Exercise instructions: Could you return all of the records exactly as they stand?
Top of Task input
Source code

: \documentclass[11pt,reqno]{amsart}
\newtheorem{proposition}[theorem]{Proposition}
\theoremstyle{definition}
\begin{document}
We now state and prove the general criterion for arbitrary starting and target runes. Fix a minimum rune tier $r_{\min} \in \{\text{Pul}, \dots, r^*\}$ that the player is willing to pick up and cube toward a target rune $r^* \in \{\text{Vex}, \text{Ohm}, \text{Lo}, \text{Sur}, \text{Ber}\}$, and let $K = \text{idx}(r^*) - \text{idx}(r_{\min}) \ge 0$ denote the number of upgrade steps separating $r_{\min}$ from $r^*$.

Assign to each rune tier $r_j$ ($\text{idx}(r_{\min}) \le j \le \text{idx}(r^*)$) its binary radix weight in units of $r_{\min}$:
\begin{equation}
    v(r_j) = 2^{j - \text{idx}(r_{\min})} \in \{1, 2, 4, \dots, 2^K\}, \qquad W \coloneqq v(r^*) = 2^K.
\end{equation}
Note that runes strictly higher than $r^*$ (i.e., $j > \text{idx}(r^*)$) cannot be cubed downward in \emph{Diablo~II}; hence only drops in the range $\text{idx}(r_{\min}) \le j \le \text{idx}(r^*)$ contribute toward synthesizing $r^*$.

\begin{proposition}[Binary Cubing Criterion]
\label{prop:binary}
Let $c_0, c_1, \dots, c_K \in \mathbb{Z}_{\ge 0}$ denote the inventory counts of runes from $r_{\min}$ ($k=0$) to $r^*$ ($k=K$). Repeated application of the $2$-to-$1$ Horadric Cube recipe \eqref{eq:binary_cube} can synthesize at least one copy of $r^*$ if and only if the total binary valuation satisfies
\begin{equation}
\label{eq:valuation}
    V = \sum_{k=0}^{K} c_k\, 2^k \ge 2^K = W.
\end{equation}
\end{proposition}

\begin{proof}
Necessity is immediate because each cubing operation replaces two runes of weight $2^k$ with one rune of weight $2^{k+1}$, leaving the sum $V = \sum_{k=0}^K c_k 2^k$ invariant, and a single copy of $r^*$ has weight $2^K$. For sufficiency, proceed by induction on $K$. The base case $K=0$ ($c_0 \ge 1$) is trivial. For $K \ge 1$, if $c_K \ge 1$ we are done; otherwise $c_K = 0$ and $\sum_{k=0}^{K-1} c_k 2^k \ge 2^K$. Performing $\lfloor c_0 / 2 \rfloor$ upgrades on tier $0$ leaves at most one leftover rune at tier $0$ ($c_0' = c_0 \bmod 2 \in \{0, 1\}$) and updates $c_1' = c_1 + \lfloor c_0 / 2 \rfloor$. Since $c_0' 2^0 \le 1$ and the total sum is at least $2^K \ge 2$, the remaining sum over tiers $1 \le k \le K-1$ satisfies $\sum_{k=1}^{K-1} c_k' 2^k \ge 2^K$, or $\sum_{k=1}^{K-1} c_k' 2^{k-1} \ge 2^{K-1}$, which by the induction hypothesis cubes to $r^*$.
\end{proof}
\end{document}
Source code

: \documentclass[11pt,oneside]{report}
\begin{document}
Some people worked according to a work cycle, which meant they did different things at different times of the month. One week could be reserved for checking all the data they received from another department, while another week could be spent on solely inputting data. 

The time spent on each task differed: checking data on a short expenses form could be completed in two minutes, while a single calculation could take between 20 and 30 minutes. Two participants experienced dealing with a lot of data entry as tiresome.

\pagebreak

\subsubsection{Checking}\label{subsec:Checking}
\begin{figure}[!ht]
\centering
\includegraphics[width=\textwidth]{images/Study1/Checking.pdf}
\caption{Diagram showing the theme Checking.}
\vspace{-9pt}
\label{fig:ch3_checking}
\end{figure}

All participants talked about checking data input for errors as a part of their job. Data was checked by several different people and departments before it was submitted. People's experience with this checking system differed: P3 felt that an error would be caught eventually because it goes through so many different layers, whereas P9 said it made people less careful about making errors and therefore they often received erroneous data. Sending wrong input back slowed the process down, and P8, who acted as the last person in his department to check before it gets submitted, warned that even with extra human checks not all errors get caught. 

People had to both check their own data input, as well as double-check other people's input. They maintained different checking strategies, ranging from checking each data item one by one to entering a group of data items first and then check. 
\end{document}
Bottom of Task input
Reply:
Source code

: \documentclass[11pt,reqno]{amsart}
\newtheorem{proposition}[theorem]{Proposition}
\theoremstyle{definition}
\begin{document}
We now state and prove the general criterion for arbitrary starting and target runes. Fix a minimum rune tier $r_{\min} \in \{\text{Pul}, \dots, r^*\}$ that the player is willing to pick up and cube toward a target rune $r^* \in \{\text{Vex}, \text{Ohm}, \text{Lo}, \text{Sur}, \text{Ber}\}$, and let $K = \text{idx}(r^*) - \text{idx}(r_{\min}) \ge 0$ denote the number of upgrade steps separating $r_{\min}$ from $r^*$.

Assign to each rune tier $r_j$ ($\text{idx}(r_{\min}) \le j \le \text{idx}(r^*)$) its binary radix weight in units of $r_{\min}$:
\begin{equation}
    v(r_j) = 2^{j - \text{idx}(r_{\min})} \in \{1, 2, 4, \dots, 2^K\}, \qquad W \coloneqq v(r^*) = 2^K.
\end{equation}
Note that runes strictly higher than $r^*$ (i.e., $j > \text{idx}(r^*)$) cannot be cubed downward in \emph{Diablo~II}; hence only drops in the range $\text{idx}(r_{\min}) \le j \le \text{idx}(r^*)$ contribute toward synthesizing $r^*$.

\begin{proposition}[Binary Cubing Criterion]
\label{prop:binary}
Let $c_0, c_1, \dots, c_K \in \mathbb{Z}_{\ge 0}$ denote the inventory counts of runes from $r_{\min}$ ($k=0$) to $r^*$ ($k=K$). Repeated application of the $2$-to-$1$ Horadric Cube recipe \eqref{eq:binary_cube} can synthesize at least one copy of $r^*$ if and only if the total binary valuation satisfies
\begin{equation}
\label{eq:valuation}
    V = \sum_{k=0}^{K} c_k\, 2^k \ge 2^K = W.
\end{equation}
\end{proposition}

\begin{proof}
Necessity is immediate because each cubing operation replaces two runes of weight $2^k$ with one rune of weight $2^{k+1}$, leaving the sum $V = \sum_{k=0}^K c_k 2^k$ invariant, and a single copy of $r^*$ has weight $2^K$. For sufficiency, proceed by induction on $K$. The base case $K=0$ ($c_0 \ge 1$) is trivial. For $K \ge 1$, if $c_K \ge 1$ we are done; otherwise $c_K = 0$ and $\sum_{k=0}^{K-1} c_k 2^k \ge 2^K$. Performing $\lfloor c_0 / 2 \rfloor$ upgrades on tier $0$ leaves at most one leftover rune at tier $0$ ($c_0' = c_0 \bmod 2 \in \{0, 1\}$) and updates $c_1' = c_1 + \lfloor c_0 / 2 \rfloor$. Since $c_0' 2^0 \le 1$ and the total sum is at least $2^K \ge 2$, the remaining sum over tiers $1 \le k \le K-1$ satisfies $\sum_{k=1}^{K-1} c_k' 2^k \ge 2^K$, or $\sum_{k=1}^{K-1} c_k' 2^{k-1} \ge 2^{K-1}$, which by the induction hypothesis cubes to $r^*$.
\end{proof}
\end{document}
Source code

: \documentclass[11pt,oneside]{report}
\begin{document}
Some people worked according to a work cycle, which meant they did different things at different times of the month. One week could be reserved for checking all the data they received from another department, while another week could be spent on solely inputting data. 

The time spent on each task differed: checking data on a short expenses form could be completed in two minutes, while a single calculation could take between 20 and 30 minutes. Two participants experienced dealing with a lot of data entry as tiresome.

\pagebreak

\subsubsection{Checking}\label{subsec:Checking}
\begin{figure}[!ht]
\centering
\includegraphics[width=\textwidth]{images/Study1/Checking.pdf}
\caption{Diagram showing the theme Checking.}
\vspace{-9pt}
\label{fig:ch3_checking}
\end{figure}

All participants talked about checking data input for errors as a part of their job. Data was checked by several different people and departments before it was submitted. People's experience with this checking system differed: P3 felt that an error would be caught eventually because it goes through so many different layers, whereas P9 said it made people less careful about making errors and therefore they often received erroneous data. Sending wrong input back slowed the process down, and P8, who acted as the last person in his department to check before it gets submitted, warned that even with extra human checks not all errors get caught. 

People had to both check their own data input, as well as double-check other people's input. They maintained different checking strategies, ranging from checking each data item one by one to entering a group of data items first and then check. 
\end{document}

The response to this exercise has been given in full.